### Assigned task
Retype only the lines from the top of the records to the line with "Sie einen Suchbegriff**", including that line but none of the pictures.

[Saved entries]
- - - -

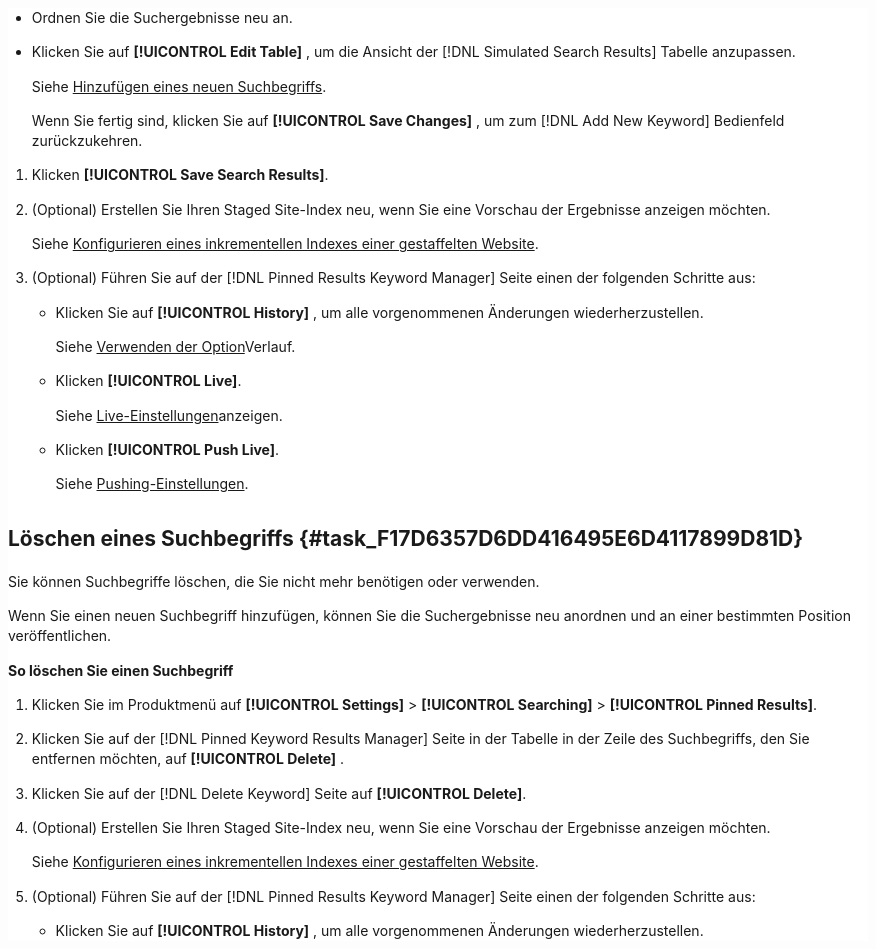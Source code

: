    * Ordnen Sie die Suchergebnisse neu an.
   * Klicken Sie auf **[!UICONTROL Edit Table]** , um die Ansicht der [!DNL Simulated Search Results] Tabelle anzupassen.

      Siehe [Hinzufügen eines neuen Suchbegriffs](../c-about-settings-menu/c-about-searching-menu.md#task_8CED128DADD34D0DAD2C64B64D0D6B06).

      Wenn Sie fertig sind, klicken Sie auf **[!UICONTROL Save Changes]** , um zum [!DNL Add New Keyword] Bedienfeld zurückzukehren.

1. Klicken **[!UICONTROL Save Search Results]**.
1. (Optional) Erstellen Sie Ihren Staged Site-Index neu, wenn Sie eine Vorschau der Ergebnisse anzeigen möchten.

   Siehe [Konfigurieren eines inkrementellen Indexes einer gestaffelten Website](../c-about-index-menu/c-about-incremental-index.md#task_46A367B0786C4C90BFFA5D3F95FD86C0).
1. (Optional) Führen Sie auf der [!DNL Pinned Results Keyword Manager] Seite einen der folgenden Schritte aus:

   * Klicken Sie auf **[!UICONTROL History]** , um alle vorgenommenen Änderungen wiederherzustellen.

      Siehe [Verwenden der Option](../t-using-the-history-option.md#task_70DD3F87A67242BBBD2CB27156F43002)Verlauf.

   * Klicken **[!UICONTROL Live]**.

      Siehe [Live-Einstellungen](../c-about-staging.md#task_401A0EBDB5DB4D4CA933CBA7BECDC10F)anzeigen.

   * Klicken **[!UICONTROL Push Live]**.

      Siehe [Pushing-Einstellungen](../c-about-staging.md#task_44306783B4C0408AAA58B471DAF2D9A4).

## Löschen eines Suchbegriffs {#task_F17D6357D6DD416495E6D4117899D81D}

Sie können Suchbegriffe löschen, die Sie nicht mehr benötigen oder verwenden.



Wenn Sie einen neuen Suchbegriff hinzufügen, können Sie die Suchergebnisse neu anordnen und an einer bestimmten Position veröffentlichen.

**So löschen Sie einen Suchbegriff**

1. Klicken Sie im Produktmenü auf **[!UICONTROL Settings]** > **[!UICONTROL Searching]** > **[!UICONTROL Pinned Results]**.
1. Klicken Sie auf der [!DNL Pinned Keyword Results Manager] Seite in der Tabelle in der Zeile des Suchbegriffs, den Sie entfernen möchten, auf **[!UICONTROL Delete]** .
1. Klicken Sie auf der [!DNL Delete Keyword] Seite auf **[!UICONTROL Delete]**.
1. (Optional) Erstellen Sie Ihren Staged Site-Index neu, wenn Sie eine Vorschau der Ergebnisse anzeigen möchten.

   Siehe [Konfigurieren eines inkrementellen Indexes einer gestaffelten Website](../c-about-index-menu/c-about-incremental-index.md#task_46A367B0786C4C90BFFA5D3F95FD86C0).
1. (Optional) Führen Sie auf der [!DNL Pinned Results Keyword Manager] Seite einen der folgenden Schritte aus:

   * Klicken Sie auf **[!UICONTROL History]** , um alle vorgenommenen Änderungen wiederherzustellen.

- - - -

### Answer section
Source code

:    * Ordnen Sie die Suchergebnisse neu an.
   * Klicken Sie auf **[!UICONTROL Edit Table]** , um die Ansicht der [!DNL Simulated Search Results] Tabelle anzupassen.

      Siehe [Hinzufügen eines neuen Suchbegriffs](../c-about-settings-menu/c-about-searching-menu.md#task_8CED128DADD34D0DAD2C64B64D0D6B06).

      Wenn Sie fertig sind, klicken Sie auf **[!UICONTROL Save Changes]** , um zum [!DNL Add New Keyword] Bedienfeld zurückzukehren.

1. Klicken **[!UICONTROL Save Search Results]**.
1. (Optional) Erstellen Sie Ihren Staged Site-Index neu, wenn Sie eine Vorschau der Ergebnisse anzeigen möchten.

   Siehe [Konfigurieren eines inkrementellen Indexes einer gestaffelten Website](../c-about-index-menu/c-about-incremental-index.md#task_46A367B0786C4C90BFFA5D3F95FD86C0).
1. (Optional) Führen Sie auf der [!DNL Pinned Results Keyword Manager] Seite einen der folgenden Schritte aus:

   * Klicken Sie auf **[!UICONTROL History]** , um alle vorgenommenen Änderungen wiederherzustellen.

      Siehe [Verwenden der Option](../t-using-the-history-option.md#task_70DD3F87A67242BBBD2CB27156F43002)Verlauf.

   * Klicken **[!UICONTROL Live]**.

      Siehe [Live-Einstellungen](../c-about-staging.md#task_401A0EBDB5DB4D4CA933CBA7BECDC10F)anzeigen.

   * Klicken **[!UICONTROL Push Live]**.

      Siehe [Pushing-Einstellungen](../c-about-staging.md#task_44306783B4C0408AAA58B471DAF2D9A4).

## Löschen eines Suchbegriffs {#task_F17D6357D6DD416495E6D4117899D81D}

Sie können Suchbegriffe löschen, die Sie nicht mehr benötigen oder verwenden.



Wenn Sie einen neuen Suchbegriff hinzufügen, können Sie die Suchergebnisse neu anordnen und an einer bestimmten Position veröffentlichen.

**So löschen Sie einen Suchbegriff**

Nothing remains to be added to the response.